依頼人は「では別の証人を手配して参ります」と言い、アルベールを連れて退室した。
扉が閉まった。
私はしばらく、アルベールが立っていた場所を見ていた。何かを確かめようとしていたが、何を確かめようとしていたのかわからなかった。
その夜、日誌に何も書けなかった。翌日、一行だけ追記した。
記録八。不備あり。突き返した。
記録九、季節不明。
来客。
名前、モンルージュ。証人を連れていた。名前を名乗った。聞き覚えがあった。かつてこの日誌に書いた名前だと思った。誰だったか、思い出せなかった。
書類を確認した。日付が未来の日付になっていた。
返した。「日付は作成当日のものでなければなりません」
依頼人が聞いた。「いつの日付であれば正しいのですか」
「今日の日付です」と私は言った。
「今日とはいつですか」と依頼人は聞いた。
私は答えなかった。日誌にも書かなかった。
依頼人は「では改めて参ります」と言って退室した。証人も続いた。
事務所に一人になってから、私は卓上の暦を確認した。暦は一八九二年を示していた。しかし記録八を一八九〇年と記したのは正しかったのか、今となってはわからない。暦が正しいとも限らない。
マドレーヌと出会ったのは何年だったか。計算すればわかるはずだが、今夜は計算する気になれない。
記録十、冬。
来客。
名前、聞いた。書き留めなかった。
書類を受け取った。文字が並んでいる。読もうとした。滑る。何度試みても、視線が紙の上を通過するだけで、何も残らない。内容が頭に入らないのではなく、内容がそこにないような感触だった。
不備を探した。
余白を測った。左余白が規定より三ミリ狭かった。
返した。「余白の寸法が規定を満たしていません。左余白は最低二センチ必要です」
依頼人は書類を受け取った。「承知しました」
退室。
所要時間、四十分。内容の確認に時間がかかった。いや、確認できなかったのだから、時間がかかったとは言えない。余白を測るのに四十分かかった、ということになる。
夜、マドレーヌが夢に出た。何を言っていたか、覚えていない。言葉を使っていなかったかもしれない。ただそこにいた。どこにいたのかも、覚えていない。
記録十一、冬、続き。
来客。
余白を修正した書類を持参した。測った。正確に二センチあった。
他の箇所を確認した。インクの色。規定では青インクを使用しなければならない。持参された書類のインクは黒に近かった。黒ではない。しかし青でもない。規定が想定している色の範囲から、わずかに外れている。
返した。「インクの色が規定と一致しません。青インクを使用してください」
依頼人は書類を受け取った。
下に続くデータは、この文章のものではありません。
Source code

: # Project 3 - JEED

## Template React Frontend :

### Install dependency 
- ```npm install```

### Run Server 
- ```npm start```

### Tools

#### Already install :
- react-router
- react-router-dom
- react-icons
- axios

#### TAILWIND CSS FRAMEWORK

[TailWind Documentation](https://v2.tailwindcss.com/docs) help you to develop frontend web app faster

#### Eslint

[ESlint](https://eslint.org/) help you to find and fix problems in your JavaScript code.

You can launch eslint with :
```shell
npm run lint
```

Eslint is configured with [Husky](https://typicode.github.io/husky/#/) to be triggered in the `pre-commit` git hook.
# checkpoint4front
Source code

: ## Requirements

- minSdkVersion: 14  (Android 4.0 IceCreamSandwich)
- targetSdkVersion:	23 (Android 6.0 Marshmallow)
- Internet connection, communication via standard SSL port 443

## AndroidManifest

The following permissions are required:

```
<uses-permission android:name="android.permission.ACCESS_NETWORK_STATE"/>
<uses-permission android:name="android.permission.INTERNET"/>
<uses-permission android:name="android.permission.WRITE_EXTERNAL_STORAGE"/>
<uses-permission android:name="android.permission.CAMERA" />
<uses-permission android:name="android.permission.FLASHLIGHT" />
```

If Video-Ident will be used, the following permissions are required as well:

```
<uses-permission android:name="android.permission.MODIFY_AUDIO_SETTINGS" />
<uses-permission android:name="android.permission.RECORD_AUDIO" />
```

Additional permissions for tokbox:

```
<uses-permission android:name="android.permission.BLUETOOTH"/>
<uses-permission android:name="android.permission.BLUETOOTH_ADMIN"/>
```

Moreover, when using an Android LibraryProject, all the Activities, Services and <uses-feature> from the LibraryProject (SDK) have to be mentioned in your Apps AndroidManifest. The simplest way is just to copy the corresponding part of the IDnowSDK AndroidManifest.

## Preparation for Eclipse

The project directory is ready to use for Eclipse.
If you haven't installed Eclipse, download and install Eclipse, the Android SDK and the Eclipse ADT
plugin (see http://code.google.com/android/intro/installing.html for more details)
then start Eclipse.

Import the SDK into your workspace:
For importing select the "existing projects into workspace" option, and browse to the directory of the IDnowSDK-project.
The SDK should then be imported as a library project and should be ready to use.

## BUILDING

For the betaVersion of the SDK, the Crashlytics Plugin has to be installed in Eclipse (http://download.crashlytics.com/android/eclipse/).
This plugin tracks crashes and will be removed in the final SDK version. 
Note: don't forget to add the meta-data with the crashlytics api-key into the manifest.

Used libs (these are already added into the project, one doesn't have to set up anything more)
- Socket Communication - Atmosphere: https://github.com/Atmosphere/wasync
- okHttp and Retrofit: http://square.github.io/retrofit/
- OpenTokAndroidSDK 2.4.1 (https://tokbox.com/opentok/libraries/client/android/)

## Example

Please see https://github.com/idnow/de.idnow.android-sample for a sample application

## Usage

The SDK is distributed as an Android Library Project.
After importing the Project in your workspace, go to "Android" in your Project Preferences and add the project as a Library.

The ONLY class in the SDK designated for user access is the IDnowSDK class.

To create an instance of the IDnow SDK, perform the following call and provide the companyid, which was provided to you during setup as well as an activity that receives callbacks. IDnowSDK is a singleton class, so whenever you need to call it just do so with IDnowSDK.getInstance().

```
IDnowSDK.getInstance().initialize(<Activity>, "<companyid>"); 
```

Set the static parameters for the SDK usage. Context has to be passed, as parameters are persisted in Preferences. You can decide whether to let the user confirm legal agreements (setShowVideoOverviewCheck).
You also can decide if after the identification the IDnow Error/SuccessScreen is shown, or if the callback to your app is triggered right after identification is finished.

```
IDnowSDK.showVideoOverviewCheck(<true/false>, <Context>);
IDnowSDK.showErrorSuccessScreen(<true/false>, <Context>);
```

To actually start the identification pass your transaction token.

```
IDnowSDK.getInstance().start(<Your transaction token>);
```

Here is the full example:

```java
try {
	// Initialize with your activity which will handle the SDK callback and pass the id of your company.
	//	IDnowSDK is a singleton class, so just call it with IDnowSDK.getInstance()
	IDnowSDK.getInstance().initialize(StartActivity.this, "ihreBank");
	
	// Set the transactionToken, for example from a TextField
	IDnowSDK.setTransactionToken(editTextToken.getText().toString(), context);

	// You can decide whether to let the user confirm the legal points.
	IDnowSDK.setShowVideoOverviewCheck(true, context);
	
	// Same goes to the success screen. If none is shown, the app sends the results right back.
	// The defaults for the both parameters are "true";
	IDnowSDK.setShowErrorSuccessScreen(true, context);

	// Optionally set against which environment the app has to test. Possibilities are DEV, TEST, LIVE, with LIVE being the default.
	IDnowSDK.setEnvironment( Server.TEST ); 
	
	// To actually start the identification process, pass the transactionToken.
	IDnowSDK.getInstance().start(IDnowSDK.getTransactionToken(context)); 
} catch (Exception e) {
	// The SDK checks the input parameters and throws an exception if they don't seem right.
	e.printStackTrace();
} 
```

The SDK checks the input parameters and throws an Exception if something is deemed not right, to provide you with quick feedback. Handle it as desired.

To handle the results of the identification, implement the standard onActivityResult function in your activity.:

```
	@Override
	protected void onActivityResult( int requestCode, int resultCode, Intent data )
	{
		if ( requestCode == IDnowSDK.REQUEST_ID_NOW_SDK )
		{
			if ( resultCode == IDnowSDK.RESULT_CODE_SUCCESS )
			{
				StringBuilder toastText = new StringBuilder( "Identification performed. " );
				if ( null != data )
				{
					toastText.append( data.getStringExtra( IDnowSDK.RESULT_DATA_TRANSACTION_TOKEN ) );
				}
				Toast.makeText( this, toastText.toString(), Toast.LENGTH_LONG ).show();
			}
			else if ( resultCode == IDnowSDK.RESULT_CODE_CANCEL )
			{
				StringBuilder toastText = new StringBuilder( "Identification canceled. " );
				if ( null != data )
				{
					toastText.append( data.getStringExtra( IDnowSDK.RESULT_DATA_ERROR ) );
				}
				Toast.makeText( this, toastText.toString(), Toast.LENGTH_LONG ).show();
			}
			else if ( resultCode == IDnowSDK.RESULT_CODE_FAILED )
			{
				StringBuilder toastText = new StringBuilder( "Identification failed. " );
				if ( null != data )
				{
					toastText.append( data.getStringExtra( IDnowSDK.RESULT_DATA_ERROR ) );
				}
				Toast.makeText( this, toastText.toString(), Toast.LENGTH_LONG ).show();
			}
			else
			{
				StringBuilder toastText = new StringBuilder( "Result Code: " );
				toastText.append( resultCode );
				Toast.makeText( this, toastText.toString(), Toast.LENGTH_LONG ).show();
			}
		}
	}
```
しばらく沈黙があった。
「あなたはいつまでここにいるつもりですか」と依頼人は言った。
「仕事がある限りここにいます」と私は言った。
「仕事がなくなったら」
「そのときに考えます」と私は言った。
依頼人は何も言わずに退室した。
所要時間、二十分。
事務所の外が静かだった。馬車の音も、話し声も、何も聞こえなかった。窓を開けると冷たい空気が入ってきた。外はあった。通りもあった。ただ、誰もいなかった。夜だったのかもしれない。昼だったのかもしれない。空の色を確認しなかった。
記録十二、春か。
来客。
インクの色を修正した書類を持参した。青インクだった。余白も正しかった。日付も今日の日付。今日がいつかは確認しなかったが、依頼人が今日と言うならそうなのだろう。
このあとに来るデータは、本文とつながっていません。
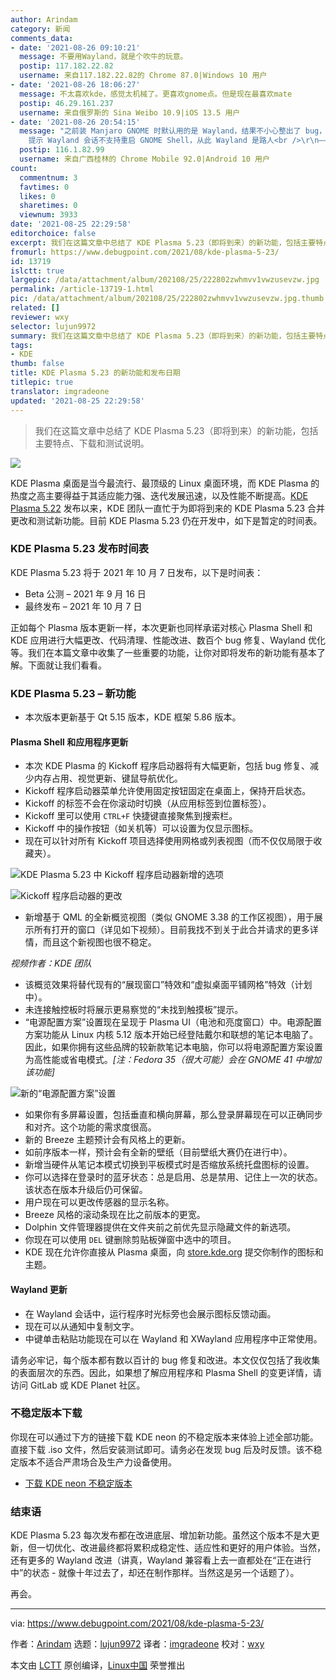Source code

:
 ```yaml
---
author: Arindam
category: 新闻
comments_data:
- date: '2021-08-26 09:10:21'
  message: 不要用Wayland，就是个吹牛的玩意。
  postip: 117.182.22.82
  username: 来自117.182.22.82的 Chrome 87.0|Windows 10 用户
- date: '2021-08-26 18:06:27'
  message: 不太喜欢kde，感觉太机械了。更喜欢gnome点。但是现在最喜欢mate
  postip: 46.29.161.237
  username: 来自俄罗斯的 Sina Weibo 10.9|iOS 13.5 用户
- date: '2021-08-26 20:54:15'
  message: "之前装 Manjaro GNOME 时默认用的是 Wayland，结果不小心整出了 bug，shell 基本用不了，Alt + F2 输 r
    提示 Wayland 会话不支持重启 GNOME Shell，从此 Wayland 是路人<br />\r\n—— imgradeone"
  postip: 116.1.82.99
  username: 来自广西桂林的 Chrome Mobile 92.0|Android 10 用户
count:
  commentnum: 3
  favtimes: 0
  likes: 0
  sharetimes: 0
  viewnum: 3933
date: '2021-08-25 22:29:58'
editorchoice: false
excerpt: 我们在这篇文章中总结了 KDE Plasma 5.23（即将到来）的新功能，包括主要特点、下载和 测试说明。
fromurl: https://www.debugpoint.com/2021/08/kde-plasma-5-23/
id: 13719
islctt: true
largepic: /data/attachment/album/202108/25/222802zwhmvv1vwzusevzw.jpg
permalink: /article-13719-1.html
pic: /data/attachment/album/202108/25/222802zwhmvv1vwzusevzw.jpg.thumb.jpg
related: []
reviewer: wxy
selector: lujun9972
summary: 我们在这篇文章中总结了 KDE Plasma 5.23（即将到来）的新功能，包括主要特点、下载和 测试说明。
tags:
- KDE
thumb: false
title: KDE Plasma 5.23 的新功能和发布日期
titlepic: true
translator: imgradeone
updated: '2021-08-25 22:29:58'
---
```



> 
> 我们在这篇文章中总结了 KDE Plasma 5.23（即将到来）的新功能，包括主要特点、下载和测试说明。
> 
> 
> 


![](/data/attachment/album/202108/25/222802zwhmvv1vwzusevzw.jpg)


KDE Plasma 桌面是当今最流行、最顶级的 Linux 桌面环境，而 KDE Plasma 的热度之高主要得益于其适应能力强、迭代发展迅速，以及性能不断提高。[KDE Plasma 5.22](https://www.debugpoint.com/2021/06/kde-plasma-5-22-release/) 发布以来，KDE 团队一直忙于为即将到来的 KDE Plasma 5.23 合并更改和测试新功能。目前 KDE Plasma 5.23 仍在开发中，如下是暂定的时间表。


### KDE Plasma 5.23 发布时间表


KDE Plasma 5.23 将于 2021 年 10 月 7 日发布，以下是时间表：


* Beta 公测 – 2021 年 9 月 16 日
* 最终发布 – 2021 年 10 月 7 日


正如每个 Plasma 版本更新一样，本次更新也同样承诺对核心 Plasma Shell 和 KDE 应用进行大幅更改、代码清理、性能改进、数百个 bug 修复、Wayland 优化等。我们在本篇文章中收集了一些重要的功能，让你对即将发布的新功能有基本了解。下面就让我们看看。


### KDE Plasma 5.23 – 新功能


* 本次版本更新基于 Qt 5.15 版本，KDE 框架 5.86 版本。


#### Plasma Shell 和应用程序更新


* 本次 KDE Plasma 的 Kickoff 程序启动器将有大幅更新，包括 bug 修复、减少内存占用、视觉更新、键鼠导航优化。
* Kickoff 程序启动器菜单允许使用固定按钮固定在桌面上，保持开启状态。
* Kickoff 的标签不会在你滚动时切换（从应用标签到位置标签）。
* Kickoff 里可以使用 `CTRL+F` 快捷键直接聚焦到搜索栏。
* Kickoff 中的操作按钮（如关机等）可以设置为仅显示图标。
* 现在可以针对所有 Kickoff 项目选择使用网格或列表视图（而不仅仅局限于收藏夹）。


![KDE Plasma 5.23 中 Kickoff 程序启动器新增的选项](/data/attachment/album/202108/25/222959vzo9r7c7w9oovcow.jpg)


![Kickoff 程序启动器的更改](/data/attachment/album/202108/25/222959yvs3sl42ahj4ztlh.jpg)


* 新增基于 QML 的全新概览视图（类似 GNOME 3.38 的工作区视图），用于展示所有打开的窗口（详见如下视频）。目前我找不到关于此合并请求的更多详情，而且这个新视图也很不稳定。






*视频作者：KDE 团队*


* 该概览效果将替代现有的“展现窗口”特效和“虚拟桌面平铺网格”特效（计划中）。
* 未连接触控板时将展示更易察觉的“未找到触摸板”提示。
* “电源配置方案”设置现在呈现于 Plasma UI（电池和亮度窗口）中。电源配置方案功能从 Linux 内核 5.12 版本开始已经登陆戴尔和联想的笔记本电脑了。因此，如果你拥有这些品牌的较新款笔记本电脑，你可以将电源配置方案设置为高性能或省电模式。*[注：Fedora 35（很大可能）会在 GNOME 41 中增加该功能]*


![新的“电源配置方案”设置](/data/attachment/album/202108/25/223000vny1b71ruybbxrn1.jpg)


* 如果你有多屏幕设置，包括垂直和横向屏幕，那么登录屏幕现在可以正确同步和对齐。这个功能的需求度很高。
* 新的 Breeze 主题预计会有风格上的更新。
* 如前序版本一样，预计会有全新的壁纸（目前壁纸大赛仍在进行中）。
* 新增当硬件从笔记本模式切换到平板模式时是否缩放系统托盘图标的设置。
* 你可以选择在登录时的蓝牙状态：总是启用、总是禁用、记住上一次的状态。该状态在版本升级后仍可保留。
* 用户现在可以更改传感器的显示名称。
* Breeze 风格的滚动条现在比之前版本的更宽。
* Dolphin 文件管理器提供在文件夹前之前优先显示隐藏文件的新选项。
* 你现在可以使用 `DEL` 键删除剪贴板弹窗中选中的项目。
* KDE 现在允许你直接从 Plasma 桌面，向 [store.kde.org](http://store.kde.org) 提交你制作的图标和主题。


#### Wayland 更新


* 在 Wayland 会话中，运行程序时光标旁也会展示图标反馈动画。
* 现在可以从通知中复制文字。
* 中键单击粘贴功能现在可以在 Wayland 和 XWayland 应用程序中正常使用。


请务必牢记，每个版本都有数以百计的 bug 修复和改进。本文仅仅包括了我收集的表面层次的东西。因此，如果想了解应用程序和 Plasma Shell 的变更详情，请访问 GitLab 或 KDE Planet 社区。


### 不稳定版本下载


你现在可以通过下方的链接下载 KDE neon 的不稳定版本来体验上述全部功能。直接下载 .iso 文件，然后安装测试即可。请务必在发现 bug 后及时反馈。该不稳定版本不适合严肃场合及生产力设备使用。


* [下载 KDE neon 不稳定版本](https://neon.kde.org/download)


### 结束语


KDE Plasma 5.23 每次发布都在改进底层、增加新功能。虽然这个版本不是大更新，但一切优化、改进最终都将累积成稳定性、适应性和更好的用户体验。当然，还有更多的 Wayland 改进（讲真，Wayland 兼容看上去一直都处在“正在进行中”的状态 - 就像十年过去了，却还在制作那样。当然这是另一个话题了）。


再会。




---


via: <https://www.debugpoint.com/2021/08/kde-plasma-5-23/>


作者：[Arindam](https://www.debugpoint.com/author/admin1/) 选题：[lujun9972](https://github.com/lujun9972) 译者：[imgradeone](https://github.com/imgradeone) 校对：[wxy](https://github.com/wxy)


本文由 [LCTT](https://github.com/LCTT/TranslateProject) 原创编译，[Linux中国](https://linux.cn/) 荣誉推出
製本を確認した。現行の規定では、契約書の製本は麻糸による綴じを要する。持参された書類は絹糸で綴じられていた。絹糸による製本は、一八七〇年以前の様式に従っている。現行では認められない。
返した。「製本が旧様式に従っています。麻糸による綴じに改めてください」
依頼人は受け取った。「承知しました」
退室。
窓の外を馬車が通った。どこへ行く馬車かわからなかった。何年の馬車かもわからなかった。馬の息が白かった。冬かもしれない。春か、と記録の見出しに書いたが、確信はない。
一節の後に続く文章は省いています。